7. Par conséquent, l'opposition rejetée et la mesure d'éloignement confirmée dans son principe et sa durée.
8. Il ne sera pas perçu d'émolument (art. 87 al. 1 LPA).
9. Un éventuel recours déposé contre le présent jugement n'aura pas d'effet suspensif (art. 11 al. 1 LVD ; rapport rendu le 1er juin 2010 par la commission judiciaire et de la police chargée d'étudier le PL 10582, p. 17).
LE TRIBUNAL ADMINISTRATIF
DE PREMIÈRE INSTANCE
1. déclare recevable l'opposition formée le 23 mai 2025 par Madame A______ contre la mesure d’éloignement prise à son encontre par le commissaire de police le 23 mai 2025 pour une durée de dix jours ;
2. la rejette ;
3. dit que, conformément aux art. 132 LOJ, 62 al. 1 let. a et 65 LPA, le présent jugement est susceptible de faire l'objet d'un recours auprès de la chambre administrative de la Cour de justice (10 rue de Saint-Léger, case postale 1956, 1211 Genève 1) dans les 30 jours à compter de sa notification. L'acte de recours doit être dûment motivé et contenir, sous peine d'irrecevabilité, la désignation du jugement attaqué et les conclusions du recourant.

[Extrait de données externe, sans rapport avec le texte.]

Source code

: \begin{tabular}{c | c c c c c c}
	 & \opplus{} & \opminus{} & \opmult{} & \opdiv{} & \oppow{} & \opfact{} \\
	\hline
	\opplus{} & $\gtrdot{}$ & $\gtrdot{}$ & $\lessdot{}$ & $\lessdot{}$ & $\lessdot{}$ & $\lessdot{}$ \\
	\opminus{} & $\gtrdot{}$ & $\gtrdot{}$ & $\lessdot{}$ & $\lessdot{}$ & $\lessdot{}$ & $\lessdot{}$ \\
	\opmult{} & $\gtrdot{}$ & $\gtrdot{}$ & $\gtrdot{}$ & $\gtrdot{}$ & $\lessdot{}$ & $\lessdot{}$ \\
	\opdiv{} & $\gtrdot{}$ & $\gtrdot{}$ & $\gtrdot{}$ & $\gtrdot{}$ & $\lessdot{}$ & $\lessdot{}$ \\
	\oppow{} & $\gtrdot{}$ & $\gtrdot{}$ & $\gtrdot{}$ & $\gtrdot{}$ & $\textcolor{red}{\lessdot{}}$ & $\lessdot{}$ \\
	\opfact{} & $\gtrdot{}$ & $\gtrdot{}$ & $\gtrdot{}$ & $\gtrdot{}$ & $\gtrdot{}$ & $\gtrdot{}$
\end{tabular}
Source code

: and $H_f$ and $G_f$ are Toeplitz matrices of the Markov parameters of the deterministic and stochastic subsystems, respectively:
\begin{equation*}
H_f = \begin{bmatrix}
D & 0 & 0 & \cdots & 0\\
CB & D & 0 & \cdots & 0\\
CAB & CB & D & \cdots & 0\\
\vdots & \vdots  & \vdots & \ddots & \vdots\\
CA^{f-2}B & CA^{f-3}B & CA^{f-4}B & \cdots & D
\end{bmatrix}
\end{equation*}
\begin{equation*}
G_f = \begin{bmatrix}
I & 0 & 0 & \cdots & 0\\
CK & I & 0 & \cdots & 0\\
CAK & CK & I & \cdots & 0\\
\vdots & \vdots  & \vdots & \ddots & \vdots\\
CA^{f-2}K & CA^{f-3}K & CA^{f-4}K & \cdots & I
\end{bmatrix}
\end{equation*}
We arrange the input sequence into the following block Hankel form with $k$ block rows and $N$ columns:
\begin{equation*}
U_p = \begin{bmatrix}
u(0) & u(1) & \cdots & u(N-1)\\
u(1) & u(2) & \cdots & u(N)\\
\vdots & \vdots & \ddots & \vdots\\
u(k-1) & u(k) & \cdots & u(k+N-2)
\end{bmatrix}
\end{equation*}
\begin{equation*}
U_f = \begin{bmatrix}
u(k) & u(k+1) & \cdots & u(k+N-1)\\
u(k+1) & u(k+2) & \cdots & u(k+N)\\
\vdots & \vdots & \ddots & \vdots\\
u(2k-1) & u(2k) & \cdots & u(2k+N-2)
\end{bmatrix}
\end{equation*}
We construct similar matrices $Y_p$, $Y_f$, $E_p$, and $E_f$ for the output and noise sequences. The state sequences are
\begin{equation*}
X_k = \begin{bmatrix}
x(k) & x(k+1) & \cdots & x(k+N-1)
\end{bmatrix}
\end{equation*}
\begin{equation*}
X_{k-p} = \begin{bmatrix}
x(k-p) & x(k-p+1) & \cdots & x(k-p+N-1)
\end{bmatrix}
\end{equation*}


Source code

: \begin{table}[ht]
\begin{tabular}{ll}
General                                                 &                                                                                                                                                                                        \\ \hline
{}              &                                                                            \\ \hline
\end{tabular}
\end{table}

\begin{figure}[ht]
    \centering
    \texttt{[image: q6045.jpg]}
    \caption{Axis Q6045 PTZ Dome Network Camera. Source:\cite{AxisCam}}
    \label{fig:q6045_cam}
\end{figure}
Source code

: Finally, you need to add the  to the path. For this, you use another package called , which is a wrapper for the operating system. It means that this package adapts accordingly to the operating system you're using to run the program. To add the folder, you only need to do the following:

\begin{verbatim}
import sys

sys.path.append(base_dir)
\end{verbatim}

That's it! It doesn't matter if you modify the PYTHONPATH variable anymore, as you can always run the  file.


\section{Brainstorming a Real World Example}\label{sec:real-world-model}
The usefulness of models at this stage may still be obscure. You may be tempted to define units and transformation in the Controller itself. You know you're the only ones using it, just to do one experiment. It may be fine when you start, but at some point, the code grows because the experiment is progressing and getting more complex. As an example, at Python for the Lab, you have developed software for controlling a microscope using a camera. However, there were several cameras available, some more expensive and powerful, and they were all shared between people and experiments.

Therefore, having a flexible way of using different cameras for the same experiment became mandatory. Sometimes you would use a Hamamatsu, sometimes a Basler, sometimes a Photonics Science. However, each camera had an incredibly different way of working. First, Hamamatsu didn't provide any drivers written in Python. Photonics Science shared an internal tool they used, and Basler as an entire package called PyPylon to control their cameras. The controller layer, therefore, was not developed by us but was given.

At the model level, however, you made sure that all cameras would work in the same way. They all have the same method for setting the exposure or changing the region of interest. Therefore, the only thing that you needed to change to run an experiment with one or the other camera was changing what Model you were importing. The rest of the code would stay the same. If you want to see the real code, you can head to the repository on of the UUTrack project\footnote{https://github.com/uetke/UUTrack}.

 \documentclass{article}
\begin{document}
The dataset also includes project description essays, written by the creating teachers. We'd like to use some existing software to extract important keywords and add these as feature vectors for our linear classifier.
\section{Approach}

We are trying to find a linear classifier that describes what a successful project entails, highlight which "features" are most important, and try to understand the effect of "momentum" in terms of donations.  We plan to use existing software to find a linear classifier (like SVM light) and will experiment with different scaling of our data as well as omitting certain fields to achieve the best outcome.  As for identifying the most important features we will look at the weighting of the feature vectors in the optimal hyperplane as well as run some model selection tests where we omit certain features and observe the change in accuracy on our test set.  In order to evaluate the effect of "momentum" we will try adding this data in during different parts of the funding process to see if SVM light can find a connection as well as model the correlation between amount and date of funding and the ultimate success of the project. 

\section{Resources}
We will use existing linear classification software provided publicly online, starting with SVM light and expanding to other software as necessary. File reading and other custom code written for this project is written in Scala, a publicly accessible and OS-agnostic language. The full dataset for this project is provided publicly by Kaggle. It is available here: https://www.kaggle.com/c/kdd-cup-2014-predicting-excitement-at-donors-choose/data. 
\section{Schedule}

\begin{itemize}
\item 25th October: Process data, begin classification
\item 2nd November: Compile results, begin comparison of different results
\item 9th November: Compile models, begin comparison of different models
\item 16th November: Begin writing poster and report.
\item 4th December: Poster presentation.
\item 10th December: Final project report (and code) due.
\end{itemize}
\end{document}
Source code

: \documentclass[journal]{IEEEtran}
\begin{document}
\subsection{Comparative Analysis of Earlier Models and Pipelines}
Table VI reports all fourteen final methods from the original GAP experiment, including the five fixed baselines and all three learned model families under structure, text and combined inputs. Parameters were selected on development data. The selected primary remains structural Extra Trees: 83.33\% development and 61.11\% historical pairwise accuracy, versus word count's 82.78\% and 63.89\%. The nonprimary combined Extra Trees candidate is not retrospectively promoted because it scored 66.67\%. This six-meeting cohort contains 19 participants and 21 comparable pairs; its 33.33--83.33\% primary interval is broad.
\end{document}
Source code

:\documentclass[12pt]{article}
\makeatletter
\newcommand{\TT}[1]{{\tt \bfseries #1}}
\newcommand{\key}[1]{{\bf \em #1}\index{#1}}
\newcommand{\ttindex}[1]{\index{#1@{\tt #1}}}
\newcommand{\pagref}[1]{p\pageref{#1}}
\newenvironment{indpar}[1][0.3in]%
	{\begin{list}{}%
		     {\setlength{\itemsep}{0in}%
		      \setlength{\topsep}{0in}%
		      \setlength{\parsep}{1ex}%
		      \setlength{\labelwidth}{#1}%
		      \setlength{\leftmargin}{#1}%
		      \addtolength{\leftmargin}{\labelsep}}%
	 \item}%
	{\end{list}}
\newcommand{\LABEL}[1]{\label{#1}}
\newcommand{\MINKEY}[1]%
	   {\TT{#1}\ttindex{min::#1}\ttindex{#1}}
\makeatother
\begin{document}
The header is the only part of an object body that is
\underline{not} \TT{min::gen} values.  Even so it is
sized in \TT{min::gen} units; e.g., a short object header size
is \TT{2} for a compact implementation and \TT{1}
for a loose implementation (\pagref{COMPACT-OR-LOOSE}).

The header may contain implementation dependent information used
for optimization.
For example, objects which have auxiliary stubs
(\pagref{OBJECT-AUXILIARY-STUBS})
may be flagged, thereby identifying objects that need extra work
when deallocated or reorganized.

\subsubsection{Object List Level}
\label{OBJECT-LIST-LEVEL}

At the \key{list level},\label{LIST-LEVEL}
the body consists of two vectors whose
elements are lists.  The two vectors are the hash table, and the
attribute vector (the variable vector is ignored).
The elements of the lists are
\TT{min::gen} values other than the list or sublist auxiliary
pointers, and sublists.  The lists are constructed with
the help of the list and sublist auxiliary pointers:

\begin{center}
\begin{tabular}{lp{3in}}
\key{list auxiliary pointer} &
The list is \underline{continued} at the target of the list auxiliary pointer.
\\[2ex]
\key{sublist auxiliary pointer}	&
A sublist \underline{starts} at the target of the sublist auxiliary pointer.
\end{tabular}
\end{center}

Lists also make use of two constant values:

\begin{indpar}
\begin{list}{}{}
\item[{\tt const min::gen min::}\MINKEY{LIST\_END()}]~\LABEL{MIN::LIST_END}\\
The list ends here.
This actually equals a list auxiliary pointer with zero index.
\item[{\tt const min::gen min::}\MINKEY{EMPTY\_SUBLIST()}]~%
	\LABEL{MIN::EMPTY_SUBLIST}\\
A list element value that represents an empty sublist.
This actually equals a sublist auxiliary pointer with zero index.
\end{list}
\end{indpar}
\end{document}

Il doit être accompagné du présent jugement et des autres pièces dont dispose le recourant ;
4. dit qu'un éventuel recours contre le présent jugement n'aura pas d'effet suspensif.
Au nom du Tribunal :
Le président
Olivier BINDSCHEDLER TORNARE
Copie conforme de ce jugement est communiquée aux parties. Une copie du jugement est transmise au Tribunal de protection de l'adulte et de l'enfant pour information.